Regeneron Creates a Split of Authority Within the District, which the First Circuit May Soon Review
Earlier this summer, in United States v. Teva Pharmaceuticals USA, Inc., C.A. No. 20-11548-NMG, 2023 U.S. Dist. LEXIS 122272, at *12-13 (D. Mass. July 14, 2023), Judge Gorton followed the broader proximate cause standard for AKS-based FCA claims articulated by the Third Circuit in Greenfield and as cited in Guilfoile. Judge Gorton then took the rare step of certifying interlocutory appeal to the First Circuit Court of Appeals on this causation issue. That appeal is pending. While interlocutory appellate review is discretionary, given that the causation standard is a controlling question of law and the Regeneron and Teva decisions show a substantial ground for difference of opinion, it appears likely the First Circuit will be the next circuit to weigh in on this issue.
The Supreme Court Remains on the Sidelines, For Now
Meanwhile, the Supreme Court will allow circuit case law to develop—at least in the near term.

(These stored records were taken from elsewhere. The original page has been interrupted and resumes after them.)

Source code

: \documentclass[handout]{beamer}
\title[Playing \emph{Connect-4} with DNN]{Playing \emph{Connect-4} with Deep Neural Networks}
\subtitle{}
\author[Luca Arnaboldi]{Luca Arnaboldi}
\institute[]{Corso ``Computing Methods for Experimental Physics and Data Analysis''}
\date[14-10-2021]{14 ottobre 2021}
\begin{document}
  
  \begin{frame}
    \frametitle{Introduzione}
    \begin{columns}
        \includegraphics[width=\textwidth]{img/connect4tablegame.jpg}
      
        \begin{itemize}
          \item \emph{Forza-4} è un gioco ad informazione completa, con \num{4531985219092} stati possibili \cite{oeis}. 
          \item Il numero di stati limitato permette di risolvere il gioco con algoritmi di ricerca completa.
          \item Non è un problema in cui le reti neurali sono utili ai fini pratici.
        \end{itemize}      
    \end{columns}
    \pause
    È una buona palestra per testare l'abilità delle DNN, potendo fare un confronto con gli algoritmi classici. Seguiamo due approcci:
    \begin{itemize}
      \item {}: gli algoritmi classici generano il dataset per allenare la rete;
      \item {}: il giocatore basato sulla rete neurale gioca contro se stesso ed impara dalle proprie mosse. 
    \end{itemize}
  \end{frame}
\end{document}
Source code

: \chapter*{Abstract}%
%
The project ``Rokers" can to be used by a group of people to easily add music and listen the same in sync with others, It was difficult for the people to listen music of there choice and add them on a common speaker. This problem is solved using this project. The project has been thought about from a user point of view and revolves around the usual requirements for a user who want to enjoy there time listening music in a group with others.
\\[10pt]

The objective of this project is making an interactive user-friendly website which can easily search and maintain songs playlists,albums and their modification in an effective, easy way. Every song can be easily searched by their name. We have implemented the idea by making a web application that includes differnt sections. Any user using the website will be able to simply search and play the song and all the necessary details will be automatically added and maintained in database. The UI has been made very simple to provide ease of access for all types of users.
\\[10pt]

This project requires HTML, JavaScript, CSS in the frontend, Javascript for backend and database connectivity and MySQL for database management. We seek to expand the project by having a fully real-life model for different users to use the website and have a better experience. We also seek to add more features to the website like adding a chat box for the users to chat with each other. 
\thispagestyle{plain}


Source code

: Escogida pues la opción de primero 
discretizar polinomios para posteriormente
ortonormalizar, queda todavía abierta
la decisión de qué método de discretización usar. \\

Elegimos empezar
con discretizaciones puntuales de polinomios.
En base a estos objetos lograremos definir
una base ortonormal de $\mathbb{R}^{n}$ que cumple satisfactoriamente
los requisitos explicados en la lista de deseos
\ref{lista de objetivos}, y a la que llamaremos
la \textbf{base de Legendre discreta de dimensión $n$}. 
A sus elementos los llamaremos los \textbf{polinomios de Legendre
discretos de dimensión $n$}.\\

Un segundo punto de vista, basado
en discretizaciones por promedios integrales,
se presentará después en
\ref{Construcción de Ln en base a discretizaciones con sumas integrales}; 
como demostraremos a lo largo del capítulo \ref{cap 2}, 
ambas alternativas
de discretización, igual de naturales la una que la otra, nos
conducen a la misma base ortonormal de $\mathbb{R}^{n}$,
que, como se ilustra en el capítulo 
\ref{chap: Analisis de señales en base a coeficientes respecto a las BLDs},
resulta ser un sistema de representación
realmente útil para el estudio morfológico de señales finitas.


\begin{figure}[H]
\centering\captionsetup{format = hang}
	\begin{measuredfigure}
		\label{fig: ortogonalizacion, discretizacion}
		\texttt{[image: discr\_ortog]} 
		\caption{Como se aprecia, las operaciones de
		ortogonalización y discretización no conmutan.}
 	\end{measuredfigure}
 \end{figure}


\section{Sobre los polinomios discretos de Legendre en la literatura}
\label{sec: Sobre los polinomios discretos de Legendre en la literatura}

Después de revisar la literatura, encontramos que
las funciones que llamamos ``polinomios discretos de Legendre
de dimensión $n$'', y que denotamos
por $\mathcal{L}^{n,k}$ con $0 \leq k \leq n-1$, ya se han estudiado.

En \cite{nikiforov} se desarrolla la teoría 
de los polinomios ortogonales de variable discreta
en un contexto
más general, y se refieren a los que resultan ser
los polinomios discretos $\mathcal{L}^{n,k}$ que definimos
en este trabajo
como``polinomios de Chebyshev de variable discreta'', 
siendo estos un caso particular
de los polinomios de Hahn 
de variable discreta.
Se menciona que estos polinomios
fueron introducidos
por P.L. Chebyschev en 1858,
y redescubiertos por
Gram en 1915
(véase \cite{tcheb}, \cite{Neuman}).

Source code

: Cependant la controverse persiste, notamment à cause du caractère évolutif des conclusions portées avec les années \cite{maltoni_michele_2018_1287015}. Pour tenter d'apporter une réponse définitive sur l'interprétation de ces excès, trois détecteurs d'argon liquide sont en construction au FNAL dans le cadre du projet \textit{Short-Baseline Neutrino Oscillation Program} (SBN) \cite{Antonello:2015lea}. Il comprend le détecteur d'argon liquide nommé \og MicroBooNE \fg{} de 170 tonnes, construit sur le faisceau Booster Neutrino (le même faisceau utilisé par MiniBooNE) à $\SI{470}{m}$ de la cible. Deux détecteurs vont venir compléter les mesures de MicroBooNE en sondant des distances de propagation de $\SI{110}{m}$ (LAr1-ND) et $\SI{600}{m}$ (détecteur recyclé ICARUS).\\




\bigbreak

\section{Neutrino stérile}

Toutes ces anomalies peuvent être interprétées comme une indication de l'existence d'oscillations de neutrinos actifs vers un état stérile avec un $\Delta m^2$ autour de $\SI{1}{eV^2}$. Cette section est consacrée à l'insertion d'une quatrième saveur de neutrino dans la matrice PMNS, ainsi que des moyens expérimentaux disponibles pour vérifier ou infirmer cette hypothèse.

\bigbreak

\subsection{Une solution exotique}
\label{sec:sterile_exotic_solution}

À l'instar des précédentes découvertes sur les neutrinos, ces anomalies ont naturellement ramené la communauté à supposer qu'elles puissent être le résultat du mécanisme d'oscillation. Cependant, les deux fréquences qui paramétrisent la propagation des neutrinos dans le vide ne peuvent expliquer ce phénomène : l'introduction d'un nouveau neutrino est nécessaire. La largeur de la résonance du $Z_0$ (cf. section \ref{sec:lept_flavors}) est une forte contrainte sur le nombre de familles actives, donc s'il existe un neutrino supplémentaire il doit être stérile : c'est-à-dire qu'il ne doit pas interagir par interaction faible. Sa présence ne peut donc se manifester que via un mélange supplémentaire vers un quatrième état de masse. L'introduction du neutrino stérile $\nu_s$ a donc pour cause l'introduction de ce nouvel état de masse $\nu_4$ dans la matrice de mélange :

On October 2, 2023, the Supreme Court denied the relator’s petition for certiorari of the Sixth Circuit’s adoption of the “but-for” causation standard in United States ex rel. Martin, et al. v. Darren Hathaway, et al., No. 23-139. Martin involved two issues—causation and remuneration—which may have made that case a less-than-ideal candidate for certiorari. Additionally, nine circuits have yet to weigh in on the causation standard for AKS-based FCA claims. We will continue to monitor this issue as the circuit split develops.